An object is an instance of a class. E.g. Spot. Spot's name is... well... Spot, his owner is Jason, his breed is cocker Spaniel and he's currently feeling a little frisky. So by assigning values to the various attributes of a Dog Class, we can describe Spot. And because Spot is an instance of Dog he can bark and wag his tail (because a Dogs methods are shared by all instances of Dog).
Methods are the things we write in a class in order to describe how instances of that class should do things. So to bark a dog must open it's mouth, suck in some air, and then exhale it sharply to vibrate it's vocal chords. All dogs use the same basic mechanism for barking so we can write this method once, in the Dog class, and then all instances of Dog will bark in the same way.
A function is a just type of method. It's a method that returns a value. So you might want to be able to tell how old a dog is. That would be a case of subtracting it's date of birth from todays date. So you'd write a method called Age which would do the maths and return the result. The corollary of functions are procedures. These are methods which don't return a value. So bark and wag tail would be procedures rather than functions.
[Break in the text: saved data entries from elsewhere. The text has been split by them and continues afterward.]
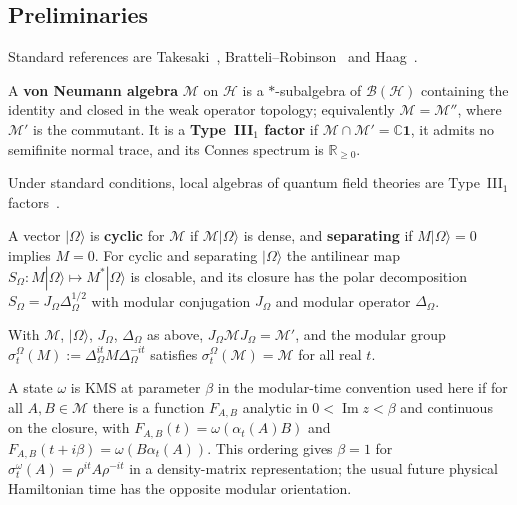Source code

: \subsection{Preliminaries}
\label{sec:modular-prelim}

Standard references are Takesaki~\cite{Takesaki2003}, Bratteli--Robinson~\cite{BratteliRobinson1997} and Haag~\cite{Haag1996}.

\begin{definition}
A \textbf{von Neumann algebra} $\mathcal{M}$ on $\mathcal{H}$ is a $*$-subalgebra of $\mathcal{B}(\mathcal{H})$ containing the identity and closed in the weak operator topology; equivalently $\mathcal{M} = \mathcal{M}''$, where $\mathcal{M}'$ is the commutant. It is a \textbf{Type~III$_1$ factor} if $\mathcal{M} \cap \mathcal{M}' = \mathbb{C} \mathbf{1}$, it admits no semifinite normal trace, and its Connes spectrum is $\mathbb{R}_{\geq 0}$.
\end{definition}

Under standard conditions, local algebras of quantum field theories are Type~III$_1$ factors~\cite{Haag1996, Yngvason2005}.

A vector $|\Omega\rangle$ is \textbf{cyclic} for $\mathcal{M}$ if $\mathcal{M}|\Omega\rangle$ is dense, and \textbf{separating} if $M|\Omega\rangle = 0$ implies $M = 0$. For cyclic and separating $|\Omega\rangle$ the antilinear map $S_\Omega : M|\Omega\rangle \mapsto M^*|\Omega\rangle$ is closable, and its closure has the polar decomposition $S_\Omega = J_\Omega \Delta_\Omega^{1/2}$ with modular conjugation $J_\Omega$ and modular operator $\Delta_\Omega$.

\begin{theorem}
\label{thm:TT}
With $\mathcal M$, $|\Omega\rangle$, $J_\Omega$, $\Delta_\Omega$ as above, $J_\Omega \mathcal{M} J_\Omega = \mathcal{M}'$, and the modular group $\sigma_t^\Omega(M) := \Delta_\Omega^{it} M \Delta_\Omega^{-it}$ satisfies $\sigma_t^\Omega(\mathcal{M}) = \mathcal{M}$ for all real $t$.
\end{theorem}

A state $\omega$ is KMS at parameter $\beta$ in the modular-time convention used here
if for all $A,B\in\mathcal M$ there is a function $F_{A,B}$ analytic in
$0<\operatorname{Im}z<\beta$ and continuous on the closure, with
$F_{A,B}(t)=\omega(\alpha_t(A)B)$ and
$F_{A,B}(t+i\beta)=\omega(B\alpha_t(A))$. This ordering gives $\beta=1$ for
$\sigma_t^\omega(A)=\rho^{it}A\rho^{-it}$ in a density-matrix representation;
the usual future physical Hamiltonian time has the opposite modular orientation.

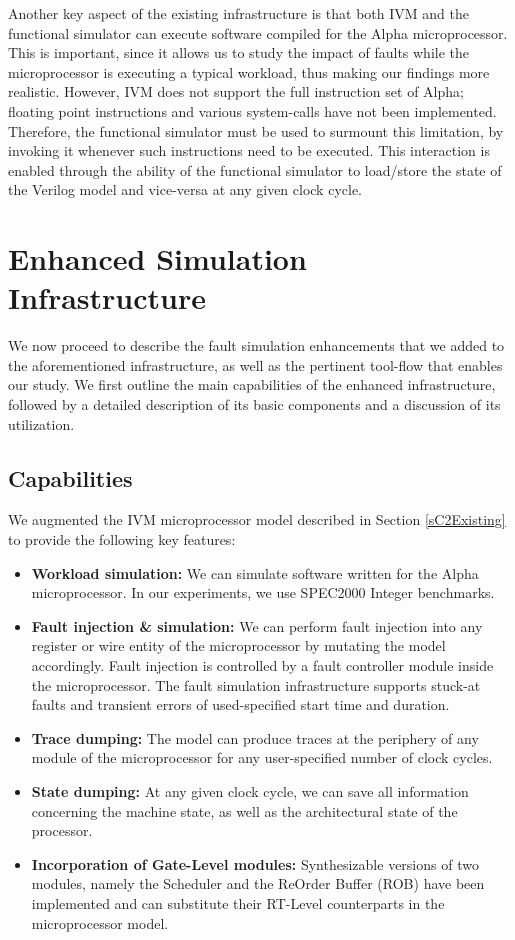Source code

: \documentclass[12pt]{yalephd}
\begin{document}
Another key aspect of the existing infrastructure is that both IVM and the functional simulator can execute software compiled for the Alpha microprocessor. This is important, since it allows us to study the impact of faults while the microprocessor is executing a typical workload, thus making our findings more realistic. However, IVM does not support the full instruction set of Alpha; floating point instructions and various system-calls have not been implemented. Therefore, the functional simulator must be used to surmount this limitation, by invoking it whenever such instructions need to be executed. This interaction is enabled through the ability of the functional simulator to load/store the state of the Verilog model and vice-versa at any given clock cycle.

\section{Enhanced Simulation Infrastructure} \label{sC2Developed}
We now proceed to describe the fault simulation enhancements that we added to the aforementioned infrastructure, as well as the pertinent tool-flow that enables our study. We first outline the main capabilities of the enhanced infrastructure, followed by a detailed description of its basic components and a discussion of its utilization.

\subsection{Capabilities}

We augmented the IVM microprocessor model described in Section \ref{sC2Existing} to provide the following key features:
\begin{itemize}
\item {\bf Workload simulation:} We can simulate software written for the Alpha microprocessor. In our experiments, we use SPEC2000 Integer benchmarks.
\item  {\bf Fault injection \& simulation:} We can perform fault injection into any register or wire entity of the microprocessor by mutating the model accordingly. Fault injection is controlled by a fault controller module inside the microprocessor. The fault simulation infrastructure supports stuck-at faults and transient errors of used-specified start time and duration.
\item {\bf Trace dumping:} The model can produce traces at the periphery of any module of the microprocessor for any user-specified number of clock cycles.
\item {\bf State dumping:} At any given clock cycle, we can save all information concerning the machine state, as well as the architectural state of the processor.
\item {\bf Incorporation of Gate-Level modules:} Synthesizable versions of two modules, namely the Scheduler and the ReOrder Buffer (ROB) have been implemented and can substitute their RT-Level counterparts in the microprocessor model.
\end{itemize}
\end{document}
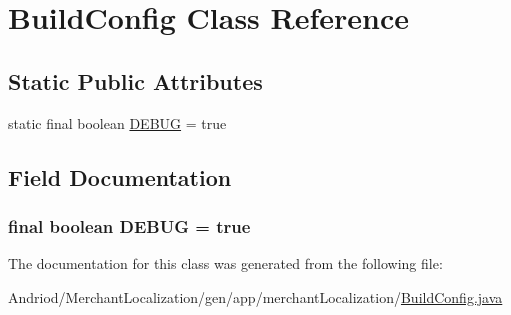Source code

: \hypertarget{classapp_1_1merchant_localization_1_1_build_config}{\section{Build\-Config Class Reference}
\label{classapp_1_1merchant_localization_1_1_build_config}
}
\subsection*{Static Public Attributes}
\begin{DoxyCompactItemize}
\item 
static final boolean \hyperlink{classapp_1_1merchant_localization_1_1_build_config_a8270736aa6257cdc33f11a875840a05e}{D\-E\-B\-U\-G} = true
\end{DoxyCompactItemize}


\subsection{Field Documentation}
\hypertarget{classapp_1_1merchant_localization_1_1_build_config_a8270736aa6257cdc33f11a875840a05e}{
\subsubsection[{D\-E\-B\-U\-G}]{\setlength{\rightskip}{0pt plus 5cm}final boolean D\-E\-B\-U\-G = true\hspace{0.3cm}{\ttfamily [static]}}}\label{classapp_1_1merchant_localization_1_1_build_config_a8270736aa6257cdc33f11a875840a05e}


The documentation for this class was generated from the following file\-:\begin{DoxyCompactItemize}
\item 
Andriod/\-Merchant\-Localization/gen/app/merchant\-Localization/\hyperlink{_merchant_localization_2gen_2app_2merchant_localization_2_build_config_8java}{Build\-Config.\-java}\end{DoxyCompactItemize}
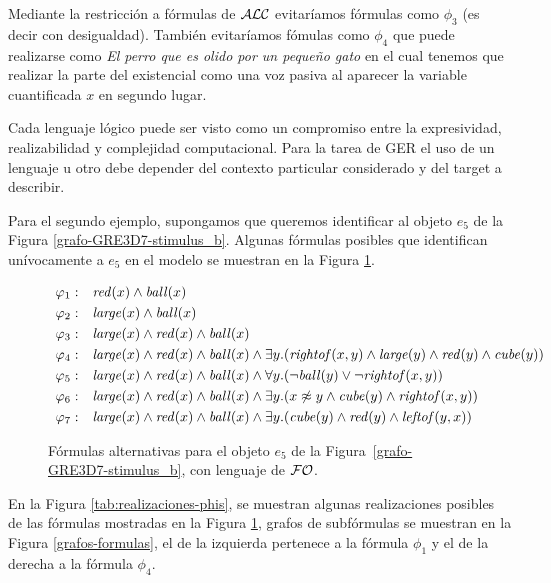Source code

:  Mediante la restricci\'on a f\'ormulas de $\mathcal{ALC}$ 
evitar\'iamos f\'ormulas como $\phi_3$ (es decir con desigualdad). Tambi\'en evitar\'iamos f\'omulas como $\phi_4$ que puede realizarse como {\it El perro que es olido por un peque\~no gato} en el cual tenemos que realizar la parte del existencial como una voz pasiva al aparecer la variable cuantificada $x$ en segundo lugar.

Cada lenguaje l\'ogico puede ser visto como un compromiso entre la expresividad, realizabilidad y complejidad computacional. Para la tarea de GER el uso de un lenguaje u otro debe depender del contexto particular considerado y del target a describir.

Para el segundo ejemplo, supongamos que queremos identificar al objeto $e_5$ de la Figura \ref{grafo-GRE3D7-stimulus_b}. Algunas f\'ormulas posibles
 que identifican un\'ivocamente a $e_5$ en el modelo se muestran en la Figura \ref{tab:phis}.

\begin{figure}[H]
$$
\begin{array}{ll}
 \varphi_1: & \mathit{red}(x) \land \mathit{ball}(x)\\[3pt]
 \varphi_2: & \mathit{large}(x) \land \mathit{ball}(x)\\[3pt]
 \varphi_3: & \mathit{large}(x) \land \mathit{red}(x) \land \mathit{ball}(x)\\[3pt]
 \varphi_4: & \mathit{large}(x) \land \mathit{red}(x) \land \mathit{ball}(x) \land
   \exists y . (\mathit{rightof}(x,y) \land \mathit{large}(y) \land \mathit{red}(y) \land \mathit{cube}(y))\\[3pt]
 \varphi_5: & \mathit{large}(x) \land \mathit{red}(x) \land \mathit{ball}(x) \land
  \forall y . (\neg \mathit{ball}(y) \lor \neg \mathit{rightof}(x,y))\\[3pt]
 \varphi_6: & \mathit{large}(x) \land \mathit{red}(x) \land \mathit{ball}(x) \land
  \exists y . (x \not\approx y \land \mathit{cube}(y) \land \mathit{rightof}(x,y))\\[3pt]
 \varphi_7: & \mathit{large}(x) \land \mathit{red}(x) \land \mathit{ball}(x) \land
  \exists y . (\mathit{cube}(y) \land \mathit{red}(y) \land \mathit{leftof}(y,x))
 \end{array}
$$
\caption{F\'ormulas alternativas para el objeto $e_5$ de la Figura~\protect\ref{grafo-GRE3D7-stimulus_b}, con lenguaje de $\mathcal{FO}$.}\label{tab:phis}
\end{figure}

En la Figura \ref{tab:realizaciones-phis}, se muestran algunas realizaciones posibles de las f\'ormulas mostradas en la Figura \ref{tab:phis}, grafos de subf\'ormulas se muestran en la Figura \ref{grafos-formulas}, el de la izquierda pertenece a la f\'ormula $\phi_1$ y el de la derecha a la f\'ormula $\phi_4$.

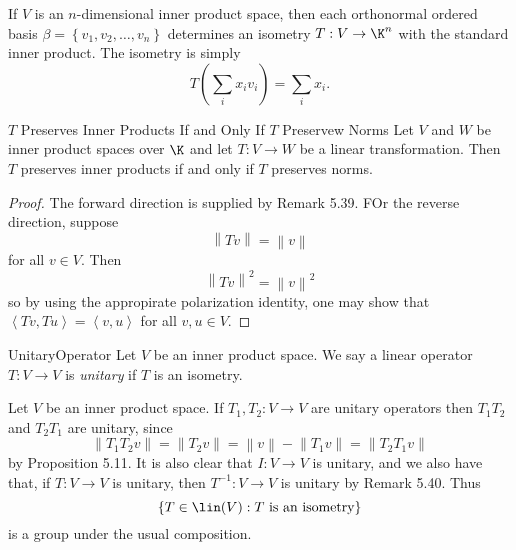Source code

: \documentclass[linearalgebraII]{subfiles}
\begin{document}
    \begin{example}
        If $V$ is an $n$-dimensional inner product space, then each orthonormal ordered basis $\beta = \left\lbrace v_1,v_2,\ldots,v_n \right\rbrace$ determines an isometry $T:V\to\K^n$ with the standard inner product. The isometry is simply
        \begin{equation*}
            T\left( \sum^{}_{i} x_iv_i \right) = \sum^{}_{i} x_i.
        \end{equation*}
    \end{example}

    \begin{prop}{$T$ Preserves Inner Products If and Only If $T$ Preservew Norms}
        Let $V$ and $W$ be inner product spaces over $\K$ and let $T:V\to W$ be a linear transformation. Then $T$ preserves inner products if and only if $T$ preserves norms.
    \end{prop}

    \begin{proof}
        The forward direction is supplied by Remark 5.39. FOr the reverse direction, suppose
        \begin{equation*}
            \left\lVert Tv\right\rVert = \left\lVert v\right\rVert 
        \end{equation*}
        for all $v\in V$. Then
        \begin{equation*}
            \left\lVert Tv\right\rVert ^2 = \left\lVert v\right\rVert ^2
        \end{equation*}
        so by using the appropirate polarization identity, one may show that $\left\langle Tv, Tu\right\rangle = \left\langle v, u\right\rangle $ for all $v,u\in V$.
    \end{proof}

    \begin{definition}{Unitary}{Operator}
        Let $V$ be an inner product space. We say a linear operator $T:V\to V$ is \emph{unitary} if $T$ is an isometry.
    \end{definition}

    \begin{remark}
        Let $V$ be an inner product space. If $T_1,T_2:V\to V$ are unitary operators then $T_1T_2$ and $T_2T_1$ are unitary, since
        \begin{equation*}
            \left\lVert T_1T_2v\right\rVert = \left\lVert T_2v\right\rVert = \left\lVert v\right\rVert - \left\lVert T_1v\right\rVert = \left\lVert T_2T_1v\right\rVert 
        \end{equation*}
        by Proposition 5.11. It is also clear that $I:V\to V$ is unitary, and we also have that, if $T:V\to V$ is unitary, then $T^{-1}:V\to V$ is unitary by Remark 5.40. Thus
        \begin{equation*}
            \left\lbrace T\in\lin(V) : T\text{ is an isometry} \right\rbrace 
        \end{equation*}
        is a group under the usual composition.
    \end{remark}
\end{document}
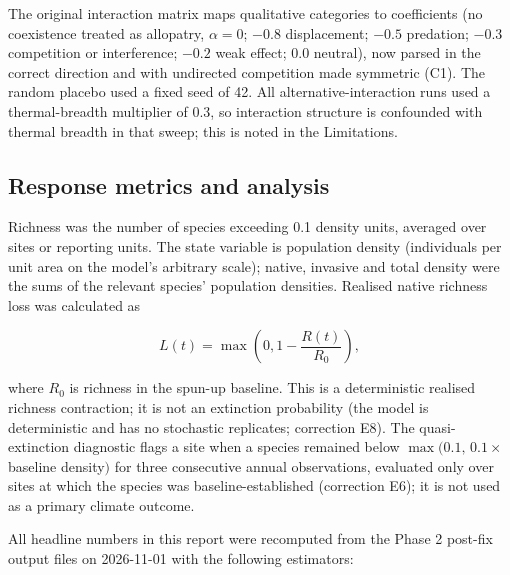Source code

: \documentclass[11pt,a4paper]{article}
\begin{document}
The original interaction matrix maps qualitative categories to coefficients (no coexistence treated as allopatry, $\alpha=0$; $-0.8$ displacement; $-0.5$ predation; $-0.3$ competition or interference; $-0.2$ weak effect; $0.0$ neutral), now parsed in the correct direction and with undirected competition made symmetric (C1). The random placebo used a fixed seed of 42. All alternative-interaction runs used a thermal-breadth multiplier of 0.3, so interaction structure is confounded with thermal breadth in that sweep; this is noted in the Limitations.

\subsection{Response metrics and analysis}

Richness was the number of species exceeding 0.1 density units, averaged over sites or reporting units. The state variable is population density (individuals per unit area on the model's arbitrary scale); native, invasive and total density were the sums of the relevant species' population densities. Realised native richness loss was calculated as

\begin{equation}
L(t)=\max\left(0,1-\frac{R(t)}{R_0}\right),
\end{equation}

where $R_0$ is richness in the spun-up baseline. This is a deterministic realised richness contraction; it is not an extinction probability (the model is deterministic and has no stochastic replicates; correction E8). The quasi-extinction diagnostic flags a site when a species remained below $\max(0.1,\,0.1\times$ baseline density$)$ for three consecutive annual observations, evaluated only over sites at which the species was baseline-established (correction E6); it is not used as a primary climate outcome.

All headline numbers in this report were recomputed from the Phase 2 post-fix output files on 2026-11-01 with the following estimators:
\end{document}
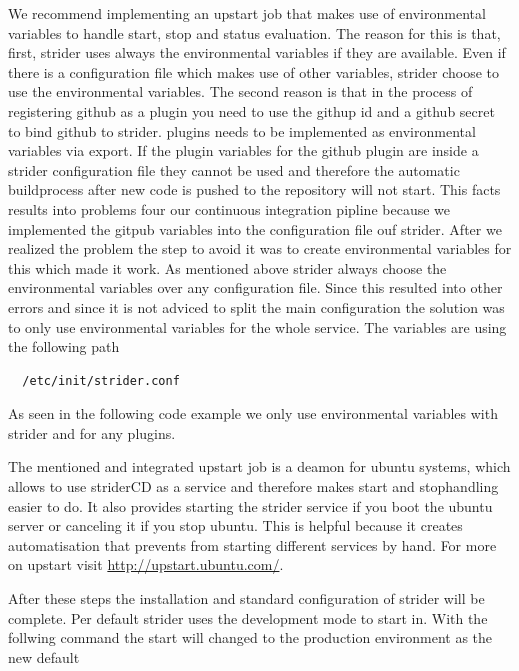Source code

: We recommend implementing an upstart job that makes use of environmental variables to handle start, stop and status evaluation.
The reason for this is that, first, strider uses always the environmental variables if they are available. Even if there is a configuration
file which makes use of other variables, strider choose to use the environmental variables. The second reason is that in the process of
registering github as a plugin you need to use the githup id and a github secret to bind github to strider. plugins needs to be implemented
as environmental variables via export. If the plugin variables for the github plugin are inside a strider configuration file they cannot
be used and therefore the automatic buildprocess after new code is pushed to the repository will not start. This facts results into problems
four our continuous integration pipline because we implemented the gitpub variables into the configuration file ouf strider. After we realized
the problem the step to avoid it was to create environmental variables for this which made it work. As mentioned above strider always choose
the environmental variables over any configuration file. Since this resulted into other errors and since it is not adviced to split the
main configuration the solution was to only use environmental variables for the whole service. The variables are using the following path

\begin{lstlisting}
  /etc/init/strider.conf
\end{lstlisting}

As seen in the following code example we only use environmental variables with strider and for any plugins.



The mentioned and integrated upstart job is a deamon for ubuntu systems, which allows to use striderCD as a service and therefore makes start and
stophandling easier to do. It also provides starting the strider service if you boot the ubuntu server or canceling it if you
stop ubuntu. This is helpful because it creates automatisation that prevents from starting different services by hand. For more on
upstart visit \url{http://upstart.ubuntu.com/}.

After these steps the installation and standard configuration of strider will be complete. Per default strider uses the development mode to start in.
With the follwing command the start will changed to the production environment as the new default

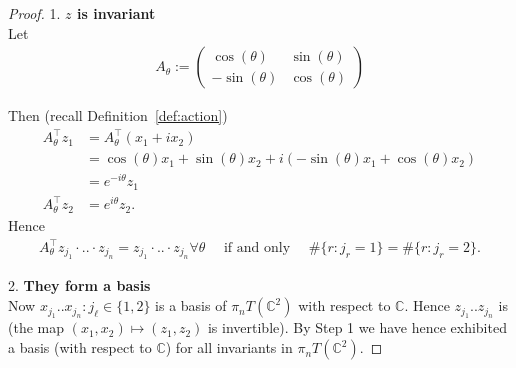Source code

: \documentclass{scrartcl}
\theoremstyle{plain}
\theoremstyle{definition}
\newcommand{\C}{\mathbb{C}}
\newcommand{\1}[1]{1_{\{#1\}}}
\begin{document}
\begin{proof}
  1. \textbf{$z$ is invariant}\\
  Let
  \begin{align*}
    A_\theta :=
    \begin{pmatrix}
      \cos(\theta) & \sin(\theta) \\
      -\sin(\theta) & \cos(\theta)
    \end{pmatrix}
  \end{align*}

  Then (recall Definition~\ref{def:action})
  \begin{align*}
    A_\theta^\top z_1
    &=
    A_\theta^\top (x_1 + i x_2) \\
    &=
    \cos(\theta) x_1 + \sin(\theta) x_2
    +
    i \left( -\sin(\theta) x_1 + \cos(\theta) x_2 \right) \\
    &=
    e^{-i\theta} z_1 \\
    A_\theta^\top z_2 &= e^{i\theta} z_2.
  \end{align*}
  Hence
  \begin{align*}
    A_\theta^\top z_{j_1} \cdot .. \cdot z_{j_n} = z_{j_1} \cdot .. \cdot z_{j_n} \forall \theta
    \quad
    \text{ if and only }
    \quad
    \#\{ r : j_r = 1 \} = \#\{ r : j_r = 2 \}.
  \end{align*}

  2. \textbf{They form a basis}\\
  Now $x_{j_1} .. x_{j_n}: j_\ell \in \{1,2\}$ is a basis of $\pi_n T(\C^2)$ with respect to $\C$.
  Hence $z_{j_1} .. z_{j_n}$ is (the map $(x_1,x_2) \mapsto (z_1,z_2)$ is invertible).
  By Step 1 we have hence exhibited a basis (with respect to $\C$) for all invariants in $\pi_n T(\C^2)$.


\end{proof}
\end{document}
Public and Private are just to do with where a particular method or attribute can be accessed from. A private method or variable can only be called from the object it belongs to. So Bark and Wag Tail would probably be private methods - only Spot can decide whether he's excited enough to bark and wag his tail. Public methods and attributes are visible outside the object. So you might implement a method called Encourage which a dogs owner can call. The method would check if the dog was excited enough and, if so, would in turn call the private Bark and Wag Tail methods. Note that the owner can't wag Spot's tail or bark for him, but he can encourage Spot to bark and wag his own tail.